On Sun, 20 Oct 2013, Onno Meyer wrote:

Would a hoverbike work with the intended TL?

At TL11? Vectored reactionless thrust. A hovercraft can be done even
earlier.


Then it could be used for gates that lead into buildings or for regular transport between worlds you own.

A big fighting ship, being able to fight many gate ships. Protects against
an invasion through the gate.

Sublight, to save the cost/weight of the FTL drive and to get even
faster? As a side effect, that gives the scout a chance to disengage
and try again.

A ship just large enough, to outgun and outrun any gate ships. To hunt
scouts.

Coming through a gate defended by the big Gate Defender?


If all gates are blocked by gate defenders, that makes SG style missions pretty obsolete, so i assume that is not the case. I was assuming the scout hunter would cover a number of gates and be dispatched once an intrusion is registered.

Unless you have multiple gates in the same system (which would AFAIK contradict SG canon, but could be easily the case, with a SG-genericum campain) that would imply either FTL travel or a carrier that has it.

Alternativly a mission pattern for scouts could be to go through the nearest gate that is still in neutral territory, so it would not be blocked by a gate defender, and use its FTL drive to get to the target world. The scout hunter could be defence against that.


Actually one could argue, that if the software is a mix of ancient alien
and human software, the alien part might be better understood. The alien
software will be intensivly researched and tested and all findings will be
written down immediatly. There will be no last minute bug fixes either,
because regardless if it's a bug or a feature, the software stays as it
is.

Vinge had stories with programmer/archaeologists. They're also mentioned
in Transhuman Space.

But I wonder if complex software CAN be decompiled/reverse-engineered. It
is hard enough to understand other people's code when you have the source
and some sort of project documentation. That's TL8 systems. Add the size
and complexity of TL11 software, and you might need a Manhattan Project
to understand it. Difficult if it is all secret.


Part of technological development in software is to come up with ways to make software maintance easier.

So suppose you find an ancient alien software library, that has an algorithm for a mathematical problem, that is way more efficient then what we have. And we know already enough about alien computer science, that we can compile it and use the interface.

Running a series of tests, where we compare the output with the output of our own algorithms with many different input variables, would just mean a lot of computer power. It does not absolutly proove the correctness of the alien algorithm, but you might get in the amount of tests, that are required for self developed projects.

Understanding how the algorithm actually works would be a great effort, but you will start with the most promising parts of the alien code, you don't need to understand their whole software library. Like if their sorting algorithm isn't any better then Quicksort, analyzing their sorting algorithm becomes a purely academic interest, that likely get's little funding. But if they sort in O(n) somehow, then the sorting algorithm can get a high priority.
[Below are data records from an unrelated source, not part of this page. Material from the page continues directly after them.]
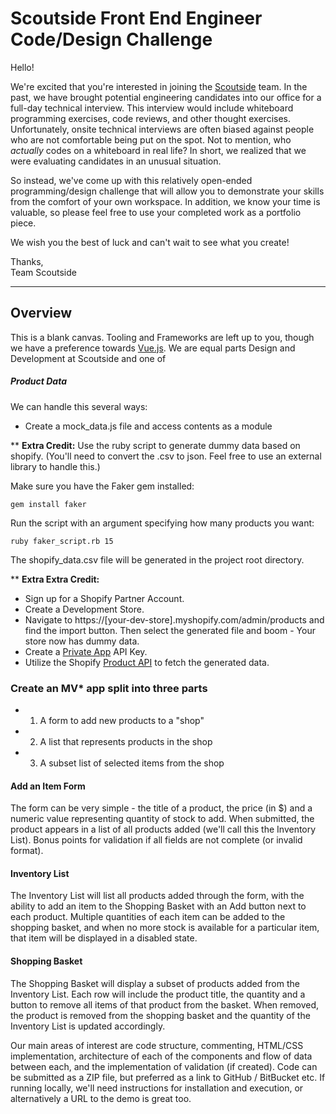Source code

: 
Scoutside Front End Engineer Code/Design Challenge
=======================

Hello!

We're excited that you're interested in joining the [Scoutside](https://scoutside.com) team.  In the past, we have
brought potential engineering candidates into our office for a full-day
technical interview.  This interview would include whiteboard programming
exercises, code reviews, and other thought exercises.  Unfortunately, onsite technical interviews are often biased against people who are not comfortable being put on the spot.  Not to mention, who _actually_ codes on a whiteboard in real life?  In short,  we realized that we
were evaluating candidates in an unusual situation.

So instead, we've come up with this relatively open-ended programming/design
challenge that will allow you to demonstrate your skills from the comfort
of your own workspace.  In addition, we know your time is valuable, so please
feel free to use your completed work as a portfolio piece.

We wish you the best of luck and can't wait to see what you create!

Thanks,  
Team Scoutside

--------------------------------------------------------------
## Overview

This is a blank canvas. Tooling and Frameworks are left up to you, though we have a preference towards [Vue.js](https://vuejs.org/). We are equal parts Design and Development at Scoutside and one of 


##### Product Data
We can handle this several ways:

- Create a mock_data.js file and access contents as a module

** **Extra Credit:** Use the ruby script to generate dummy data based on shopify. (You'll need to convert the .csv to json. Feel free to use an external library to handle this.)

Make sure you have the Faker gem installed:

    gem install faker

Run the script with an argument specifying how many products you want:

    ruby faker_script.rb 15

The shopify_data.csv file will be generated in the project root directory.

** **Extra Extra Credit:**
- Sign up for a Shopify Partner Account.
- Create a Development Store.
- Navigate to https://[your-dev-store].myshopify.com/admin/products and find the import button. Then select the generated file and boom - Your store now has dummy data.
- Create a [Private App](https://help.shopify.com/en/api/getting-started/authentication/private-authentication) API Key.
- Utilize the Shopify [Product API](https://help.shopify.com/en/api/reference/products/product) to fetch the generated data.

### Create an MV* app split into three parts

- 1. A form to add new products to a "shop"

- 2. A list that represents products in the shop

- 3. A subset list of selected items from the shop


#### Add an Item Form


The form can be very simple - the title of a product, the price (in $) and a numeric value representing quantity of stock to add. When submitted, the product appears in a list of all products added (we'll call this the Inventory List). Bonus points for validation if all fields are not complete (or invalid format).


#### Inventory List


The Inventory List will list all products added through the form, with the ability to add an item to the Shopping Basket with an Add button next to each product. Multiple quantities of each item can be added to the shopping basket, and when no more stock is available for a particular item, that item will be displayed in a disabled state.


#### Shopping Basket


The Shopping Basket will display a subset of products added from the Inventory List. Each row will include the product title, the quantity and a button to remove all items of that product from the basket. When removed, the product is removed from the shopping basket and the quantity of the Inventory List is updated accordingly.



Our main areas of interest are code structure, commenting, HTML/CSS implementation, architecture of each of the components and flow of data between each, and the implementation of validation (if created). Code can be submitted as a ZIP file, but preferred as a link to GitHub / BitBucket etc. If running locally, we'll need instructions for installation and execution, or alternatively a URL to the demo is great too. 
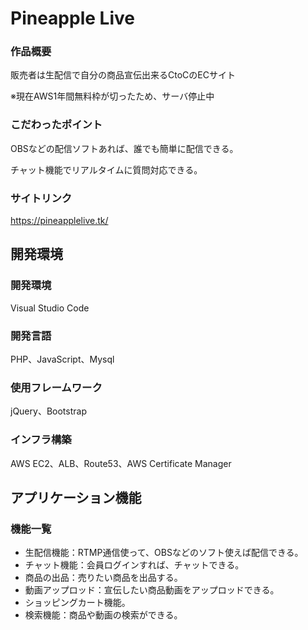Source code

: # Pineapple Live
### 作品概要
販売者は生配信で自分の商品宣伝出来るCtoCのECサイト

※現在AWS1年間無料枠が切ったため、サーバ停止中

### こだわったポイント
OBSなどの配信ソフトあれば、誰でも簡単に配信できる。

チャット機能でリアルタイムに質問対応できる。

### サイトリンク
https://pineapplelive.tk/

## 開発環境
### 開発環境
Visual Studio Code

### 開発言語
PHP、JavaScript、Mysql

### 使用フレームワーク
jQuery、Bootstrap

### インフラ構築
AWS EC2、ALB、Route53、AWS Certificate Manager

## アプリケーション機能

### 機能一覧
- 生配信機能：RTMP通信使って、OBSなどのソフト使えば配信できる。
- チャット機能：会員ログインすれば、チャットできる。
- 商品の出品：売りたい商品を出品する。
- 動画アップロッド：宣伝したい商品動画をアップロッドできる。
- ショッピングカート機能。
- 検索機能：商品や動画の検索ができる。

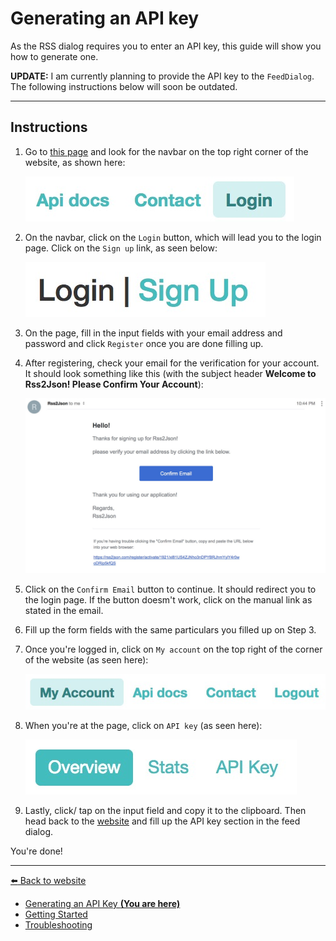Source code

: # Generating an API key

As the RSS dialog requires you to enter an API key, this guide will show you how to generate one.

**UPDATE:** I am currently planning to provide the API key to the `FeedDialog`. The following instructions below will soon be outdated.

---

## Instructions

1. Go to [this page](https://rss2json.com) and look for the navbar on the top right corner of the website, as shown here:

   ![Navbar of the rss2json.com website](../img/generate_api_key/rsstojson_navbar_logged_out.jpg)

2. On the navbar, click on the `Login` button, which will lead you to the login page. Click on the `Sign up` link, as seen below:

   ![Sign up link](../img/generate_api_key/login_page.jpg)

3. On the page, fill in the input fields with your email address and password and click `Register` once you are done filling up.
4. After registering, check your email for the verification for your account. It should look something like this (with the subject header **Welcome to Rss2Json! Please Confirm Your Account**):

   ![Email verification](../img/generate_api_key/email_verification.jpg)

5. Click on the `Confirm Email` button to continue. It should redirect you to the login page. If the button doesm't work, click on the manual link as stated in the email.
6. Fill up the form fields with the same particulars you filled up on Step 3.
7. Once you're logged in, click on `My account` on the top right of the corner of the website (as seen here):

   ![Navbar of the rss2json.com website (if logged in)](../img/generate_api_key/rsstojson_navbar_logged_in.jpg)

8. When you're at the page, click on `API key` (as seen here):

   ![My account tabs](../img/generate_api_key/my_account_top.jpg)

9. Lastly, click/ tap on the input field and copy it to the clipboard. Then head back to the [website](https://edricchan03.github.io/rss-reader) and fill up the API key section in the feed dialog.

You're done!

<!-- begin end links -->

---
[:arrow_left: Back to website](https://edricchan03.github.io/rss-reader)

- [Generating an API Key **(You are here)**](./generate-api-key.md)
- [Getting Started](./getting-started.md)
- [Troubleshooting](./troubleshooting.md)

<!-- end links -->
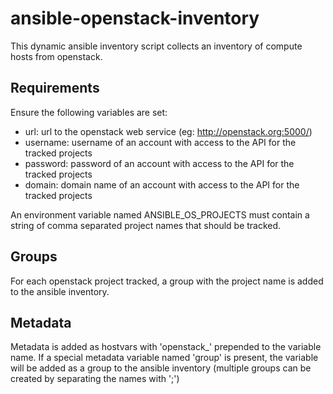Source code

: # ansible-openstack-inventory
This dynamic ansible inventory script collects an inventory of compute hosts from openstack.

## Requirements
Ensure the following variables are set:
* url: url to the openstack web service (eg: http://openstack.org:5000/)
* username: username of an account with access to the API for the tracked projects
* password: password of an account with access to the API for the tracked projects
* domain: domain name of an account with access to the API for the tracked projects

An environment variable named ANSIBLE_OS_PROJECTS must contain a string of comma separated project names that should be tracked.


## Groups
For each openstack project tracked, a group with the project name is added to the ansible inventory.

## Metadata
Metadata is added as hostvars with 'openstack_' prepended to the variable name.  If a special metadata variable named 'group' is present, the variable will be added as a group to the ansible inventory (multiple groups can be created by separating the names with ';')
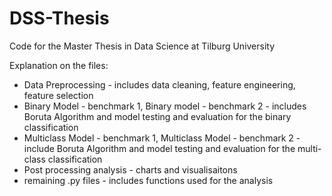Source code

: # DSS-Thesis
Code for the Master Thesis in Data Science at Tilburg University

Explanation on the files:
- Data Preprocessing - includes data cleaning, feature engineering, feature selection
- Binary Model - benchmark 1, Binary model - benchmark 2 - includes Boruta Algorithm and model testing and evaluation for the binary classification 
- Multiclass Model - benchmark 1, Multiclass Model - benchmark 2 - include Boruta Algorithm and model testing and evaluation for the multi-class classification 
- Post processing analysis - charts and visualisaitons
- remaining .py files - includes functions used for the analysis
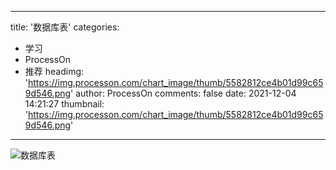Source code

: 
---
title: '数据库表'
categories: 
 - 学习
 - ProcessOn
 - 推荐
headimg: 'https://img.processon.com/chart_image/thumb/5582812ce4b01d99c659d546.png'
author: ProcessOn
comments: false
date: 2021-12-04 14:21:27
thumbnail: 'https://img.processon.com/chart_image/thumb/5582812ce4b01d99c659d546.png'
---

<div>   
<img class="thumb" alt="数据库表" src="https://img.processon.com/chart_image/thumb/5582812ce4b01d99c659d546.png" referrerpolicy="no-referrer">
<p></p>  
</div>
            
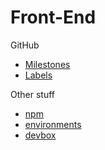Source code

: # Front-End

GitHub
  - [Milestones](/github/milestones.md)
  - [Labels](./github/labels.md)

Other stuff
- [npm](./npm.md)
- [environments](../sysops/environments.md)
- [devbox](./devbox.md)
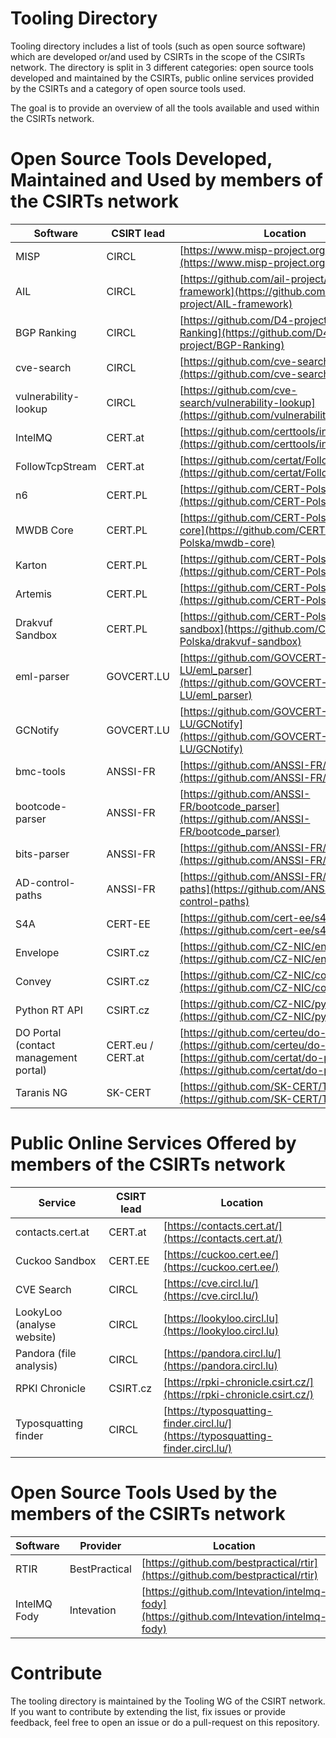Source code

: # Tooling Directory

Tooling directory includes a list of tools (such as open source software) which
are developed or/and used by CSIRTs in the scope of the CSIRTs network. The directory
is split in 3 different categories: open source tools developed and maintained by
the CSIRTs, public online services provided by the CSIRTs and a category of open source tools used.

The goal is to provide an overview of all the tools available and used within the CSIRTs network.

# Open Source Tools Developed, Maintained and Used by members of the CSIRTs network

|Software|CSIRT lead|Location|
|--- |--- |---|
|MISP|CIRCL|[https://www.misp-project.org/](https://www.misp-project.org/])|
|AIL|CIRCL|[https://github.com/ail-project/AIL-framework](https://github.com/ail-project/AIL-framework)|
|BGP Ranking|CIRCL|[https://github.com/D4-project/BGP-Ranking](https://github.com/D4-project/BGP-Ranking)|
|cve-search|CIRCL|[https://github.com/cve-search/](https://github.com/cve-search/)|
|vulnerability-lookup|CIRCL|[https://github.com/cve-search/vulnerability-lookup](https://github.com/vulnerability-lookup)|
|IntelMQ|CERT.at|[https://github.com/certtools/intelmq](https://github.com/certtools/intelmq])|
|FollowTcpStream|CERT.at|[https://github.com/certat/FollowTcpStream](https://github.com/certat/FollowTcpStream)|
|n6|CERT.PL|[https://github.com/CERT-Polska/n6](https://github.com/CERT-Polska/n6)|
|MWDB Core|CERT.PL|[https://github.com/CERT-Polska/mwdb-core](https://github.com/CERT-Polska/mwdb-core)|
|Karton|CERT.PL|[https://github.com/CERT-Polska/karton](https://github.com/CERT-Polska/karton)|
|Artemis|CERT.PL|[https://github.com/CERT-Polska/Artemis](https://github.com/CERT-Polska/Artemis)|
|Drakvuf Sandbox|CERT.PL|[https://github.com/CERT-Polska/drakvuf-sandbox](https://github.com/CERT-Polska/drakvuf-sandbox)|
|eml-parser|GOVCERT.LU|[https://github.com/GOVCERT-LU/eml_parser](https://github.com/GOVCERT-LU/eml_parser)|
|GCNotify|GOVCERT.LU|[https://github.com/GOVCERT-LU/GCNotify](https://github.com/GOVCERT-LU/GCNotify)|
|bmc-tools|ANSSI-FR|[https://github.com/ANSSI-FR/bmc-tools](https://github.com/ANSSI-FR/bmc-tools)|
|bootcode-parser|ANSSI-FR|[https://github.com/ANSSI-FR/bootcode_parser](https://github.com/ANSSI-FR/bootcode_parser)|
|bits-parser|ANSSI-FR|[https://github.com/ANSSI-FR/bits_parser](https://github.com/ANSSI-FR/bits_parser)|
|AD-control-paths|ANSSI-FR|[https://github.com/ANSSI-FR/AD-control-paths](https://github.com/ANSSI-FR/AD-control-paths)|
|S4A|CERT-EE|[https://github.com/cert-ee/s4a](https://github.com/cert-ee/s4a)|
|Envelope|CSIRT.cz|[https://github.com/CZ-NIC/envelope](https://github.com/CZ-NIC/envelope)|
|Convey|CSIRT.cz|[https://github.com/CZ-NIC/convey](https://github.com/CZ-NIC/convey)|
|Python RT API|CSIRT.cz|[https://github.com/CZ-NIC/python-rt](https://github.com/CZ-NIC/python-rt)
|DO Portal (contact management portal)|CERT.eu / CERT.at|[https://github.com/certeu/do-portal](https://github.com/certeu/do-portal) / [https://github.com/certat/do-portal](https://github.com/certat/do-portal)|
|Taranis NG|SK-CERT|[https://github.com/SK-CERT/Taranis-NG](https://github.com/SK-CERT/Taranis-NG)|


# Public Online Services Offered by members of the CSIRTs network

|Service|CSIRT lead|Location|
|---|---|---|
|contacts.cert.at|CERT.at|[https://contacts.cert.at/](https://contacts.cert.at/)|
|Cuckoo Sandbox|CERT.EE|[https://cuckoo.cert.ee/](https://cuckoo.cert.ee/)|
|CVE Search|CIRCL|[https://cve.circl.lu/](https://cve.circl.lu/)|
|LookyLoo (analyse website)|CIRCL|[https://lookyloo.circl.lu](https://lookyloo.circl.lu)|
|Pandora (file analysis)|CIRCL|[https://pandora.circl.lu/](https://pandora.circl.lu)|
|RPKI Chronicle|CSIRT.cz|[https://rpki-chronicle.csirt.cz/](https://rpki-chronicle.csirt.cz/)|
|Typosquatting finder|CIRCL|[https://typosquatting-finder.circl.lu/](https://typosquatting-finder.circl.lu/)|

# Open Source Tools Used by the members of the CSIRTs network

|Software|Provider|Location|
|---|---|---|
|RTIR|BestPractical|[https://github.com/bestpractical/rtir](https://github.com/bestpractical/rtir)|
|IntelMQ Fody|Intevation|[https://github.com/Intevation/intelmq-fody](https://github.com/Intevation/intelmq-fody)|


# Contribute

The tooling directory is maintained by the Tooling WG of the CSIRT network. If you want to contribute by extending
the list, fix issues or provide feedback, feel free to open an issue or do a pull-request on this repository.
You'd need to spend much resources on quality management to get the amount
of testing and documentation on ordinary software and the lowest bidder
propably cuts corners.

Does that apply the same way to military software?


I never have done anything with military software. But basically it comes down to how much emphasis the customer and the management put on software quality, and how much on low cost and meeting deadlines. The most common pattern i would expect is, people putting just enough effort into quality, to meed guidelines and cover their ass on all involved levels.

With military software thoose guidelines likely are stricter.

With software archeology, you might also have competing researchers, who intend to find errors in the original research, so they get the fame. With that attitude also avenues, that do not look neccessary at all will eventually be taken.